Paul Nantulya, a China specialist at the National Defence University’s Africa Centre for Strategic Studies in Washington…said although China had built or supported African party schools since the 1960s, the Nyerere School was the first to be modelled on the Chinese Communist Party’s Central Party School, which trains its top cadres and leaders….
But despite China’s economic growth, many Africans are not convinced by the country’s political model.
“Nearly 80 per cent reject one-party rule,” Nantulya said. “Yet, as many African scholars argue, China’s party and governance training has the potential to entrench single, dominant party models in Africa.”…

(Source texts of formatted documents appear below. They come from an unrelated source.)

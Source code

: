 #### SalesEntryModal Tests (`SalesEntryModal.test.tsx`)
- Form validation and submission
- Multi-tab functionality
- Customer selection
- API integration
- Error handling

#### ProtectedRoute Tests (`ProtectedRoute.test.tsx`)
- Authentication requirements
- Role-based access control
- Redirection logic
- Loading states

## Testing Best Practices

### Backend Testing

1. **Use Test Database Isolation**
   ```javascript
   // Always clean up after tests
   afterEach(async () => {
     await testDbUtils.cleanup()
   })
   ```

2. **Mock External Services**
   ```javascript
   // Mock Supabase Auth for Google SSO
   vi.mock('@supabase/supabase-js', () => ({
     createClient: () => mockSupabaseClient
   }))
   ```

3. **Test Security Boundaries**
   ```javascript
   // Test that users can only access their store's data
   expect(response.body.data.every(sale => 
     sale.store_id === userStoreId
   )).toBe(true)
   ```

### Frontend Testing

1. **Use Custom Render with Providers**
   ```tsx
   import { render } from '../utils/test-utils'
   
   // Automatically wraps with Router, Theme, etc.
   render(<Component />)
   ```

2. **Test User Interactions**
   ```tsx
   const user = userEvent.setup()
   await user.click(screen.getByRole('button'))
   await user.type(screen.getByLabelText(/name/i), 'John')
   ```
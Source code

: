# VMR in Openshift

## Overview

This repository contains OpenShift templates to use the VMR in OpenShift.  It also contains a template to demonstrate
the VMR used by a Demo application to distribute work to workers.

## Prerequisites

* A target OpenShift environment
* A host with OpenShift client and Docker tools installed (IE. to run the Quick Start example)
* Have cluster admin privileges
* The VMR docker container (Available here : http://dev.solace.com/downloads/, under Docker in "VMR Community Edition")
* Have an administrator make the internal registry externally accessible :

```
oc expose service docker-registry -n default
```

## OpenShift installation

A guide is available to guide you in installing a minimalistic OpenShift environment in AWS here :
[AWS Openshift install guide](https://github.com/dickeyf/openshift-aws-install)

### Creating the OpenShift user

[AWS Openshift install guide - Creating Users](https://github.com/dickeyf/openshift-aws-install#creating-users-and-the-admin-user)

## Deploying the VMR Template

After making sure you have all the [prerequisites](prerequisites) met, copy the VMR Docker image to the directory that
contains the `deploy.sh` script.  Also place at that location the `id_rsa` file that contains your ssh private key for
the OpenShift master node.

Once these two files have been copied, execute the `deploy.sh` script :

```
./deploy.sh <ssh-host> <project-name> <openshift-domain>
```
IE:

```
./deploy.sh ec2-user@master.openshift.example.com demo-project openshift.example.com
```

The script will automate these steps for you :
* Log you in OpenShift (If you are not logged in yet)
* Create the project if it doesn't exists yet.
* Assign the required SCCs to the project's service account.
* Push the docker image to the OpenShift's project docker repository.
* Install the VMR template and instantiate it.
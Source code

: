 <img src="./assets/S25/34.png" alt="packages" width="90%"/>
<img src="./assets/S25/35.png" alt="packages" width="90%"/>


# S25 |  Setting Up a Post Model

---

He noted in the report that the Chinese Communist Party has ongoing relations with 110 African ruling and opposition parties, 35 parliaments and 59 politically oriented organisations, including party think tanks. He said China had conducted exchanges, party building and training with every African ruling party except for [that of] Eswatini [formerly known as Swaziland], which recognises Taiwan.
Not everyone agrees that China-funded schools will in consequence of China’s funding manifest CCP ideology. It’s what China wants to do, says Lina Benabdallah, who studies international relations at Wake Forest University. But maybe African politicians are simply going where the money is.
“It remains to be seen whether these schools actually display an ideological alignment with China in content or whether they are in fact independent and just the building and the outside structure are China-influenced,” she says.
Does it really remain to be seen? Is China funding any African training schools devoted to teaching the ideas of liberty, individual rights, open discussion, competitive electoral politics?
Whether China will get the long-term effects it hopes for does remain to be seen; its influence operations are not destined to sweep all alternatives aside.
But if China is right now “helping develop curricula, train staff and so on,” as the same professor, Benabdallah, also says, the “independence” of the African authoritarian politicians is already being surrendered—except insofar as there was no such independence to surrender to begin with, all parties to the collaboration already being on the same team. The content of a course and the values and methods inculcated in trainees are not the same sort of thing as “building and outside structure.”